Stored data:

----------------------------------------

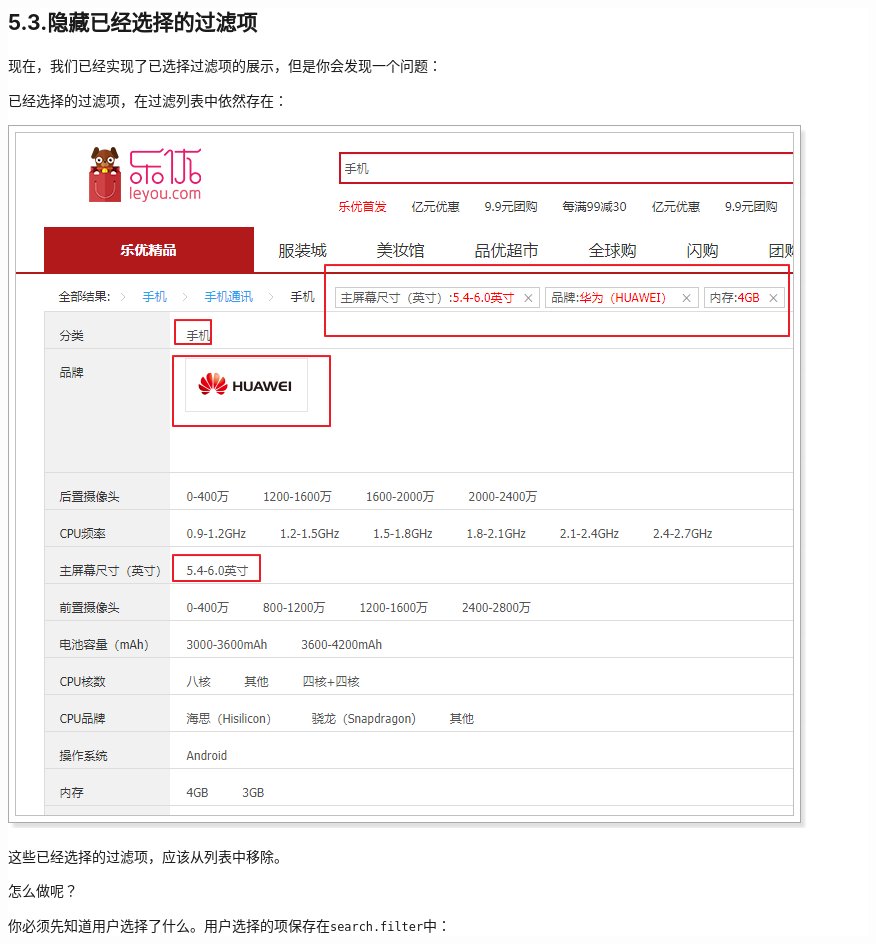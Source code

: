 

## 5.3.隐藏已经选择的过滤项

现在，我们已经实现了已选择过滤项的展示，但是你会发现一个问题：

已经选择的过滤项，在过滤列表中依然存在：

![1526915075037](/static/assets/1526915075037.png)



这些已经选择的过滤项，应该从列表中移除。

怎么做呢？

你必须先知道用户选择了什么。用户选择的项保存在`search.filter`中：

----------------------------------------

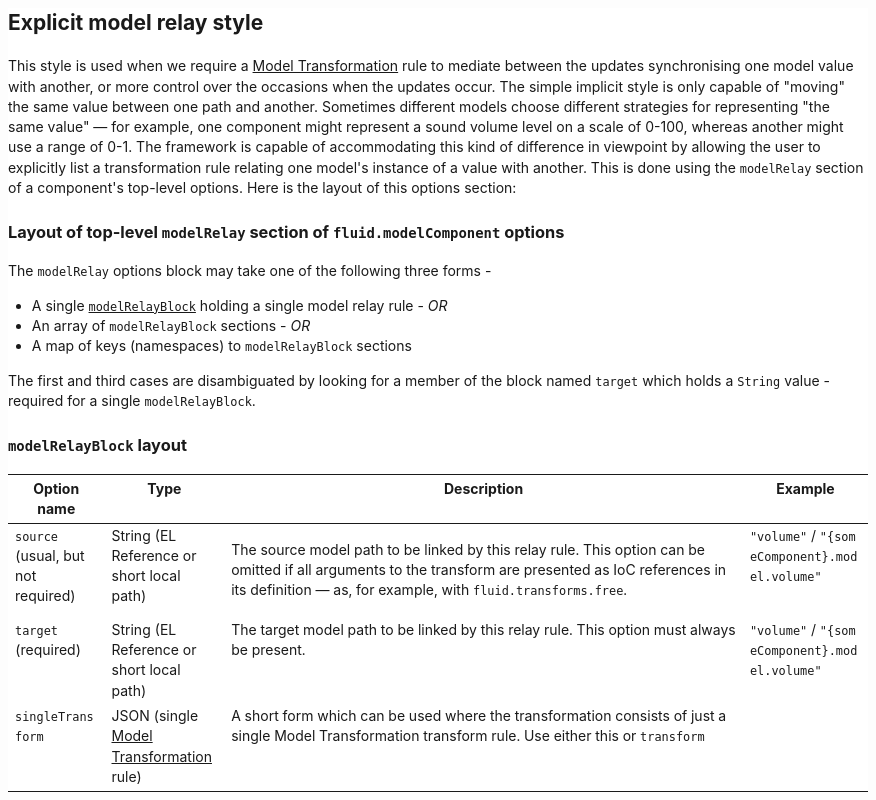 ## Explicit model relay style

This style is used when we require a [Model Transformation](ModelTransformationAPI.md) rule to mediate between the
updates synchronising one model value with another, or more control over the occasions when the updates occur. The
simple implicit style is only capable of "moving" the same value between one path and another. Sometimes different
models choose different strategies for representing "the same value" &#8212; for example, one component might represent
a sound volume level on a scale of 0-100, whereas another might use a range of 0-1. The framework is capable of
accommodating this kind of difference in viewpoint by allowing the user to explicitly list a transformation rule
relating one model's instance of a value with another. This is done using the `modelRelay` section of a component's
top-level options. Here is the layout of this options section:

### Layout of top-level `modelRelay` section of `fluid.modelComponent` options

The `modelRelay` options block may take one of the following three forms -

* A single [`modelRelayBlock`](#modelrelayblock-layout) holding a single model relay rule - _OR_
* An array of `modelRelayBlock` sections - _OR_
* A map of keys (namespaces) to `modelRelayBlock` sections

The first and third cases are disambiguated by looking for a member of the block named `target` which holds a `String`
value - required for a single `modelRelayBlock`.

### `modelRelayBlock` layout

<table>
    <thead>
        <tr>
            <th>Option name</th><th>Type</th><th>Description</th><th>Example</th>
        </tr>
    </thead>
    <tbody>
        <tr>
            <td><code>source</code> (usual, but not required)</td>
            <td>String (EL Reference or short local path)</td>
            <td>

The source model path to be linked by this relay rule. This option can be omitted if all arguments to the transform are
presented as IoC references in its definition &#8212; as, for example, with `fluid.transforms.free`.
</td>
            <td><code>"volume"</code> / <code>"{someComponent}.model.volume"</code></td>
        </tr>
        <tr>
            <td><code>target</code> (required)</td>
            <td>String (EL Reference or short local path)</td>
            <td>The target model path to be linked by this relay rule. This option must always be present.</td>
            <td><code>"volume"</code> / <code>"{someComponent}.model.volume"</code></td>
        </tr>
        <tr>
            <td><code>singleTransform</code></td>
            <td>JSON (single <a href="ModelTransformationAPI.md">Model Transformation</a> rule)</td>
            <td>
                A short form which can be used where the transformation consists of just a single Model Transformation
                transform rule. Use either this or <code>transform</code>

----------------------------------------

Task instructions
The answer is the run of lines above from the line containing "sections - _OR_" through the line containing "<td><code>singleTransform</code></td>", copied exactly and alone.

Reply
* An array of `modelRelayBlock` sections - _OR_
* A map of keys (namespaces) to `modelRelayBlock` sections

The first and third cases are disambiguated by looking for a member of the block named `target` which holds a `String`
value - required for a single `modelRelayBlock`.

### `modelRelayBlock` layout

<table>
    <thead>
        <tr>
            <th>Option name</th><th>Type</th><th>Description</th><th>Example</th>
        </tr>
    </thead>
    <tbody>
        <tr>
            <td><code>source</code> (usual, but not required)</td>
            <td>String (EL Reference or short local path)</td>
            <td>

The source model path to be linked by this relay rule. This option can be omitted if all arguments to the transform are
presented as IoC references in its definition &#8212; as, for example, with `fluid.transforms.free`.
</td>
            <td><code>"volume"</code> / <code>"{someComponent}.model.volume"</code></td>
        </tr>
        <tr>
            <td><code>target</code> (required)</td>
            <td>String (EL Reference or short local path)</td>
            <td>The target model path to be linked by this relay rule. This option must always be present.</td>
            <td><code>"volume"</code> / <code>"{someComponent}.model.volume"</code></td>
        </tr>
        <tr>
            <td><code>singleTransform</code></td>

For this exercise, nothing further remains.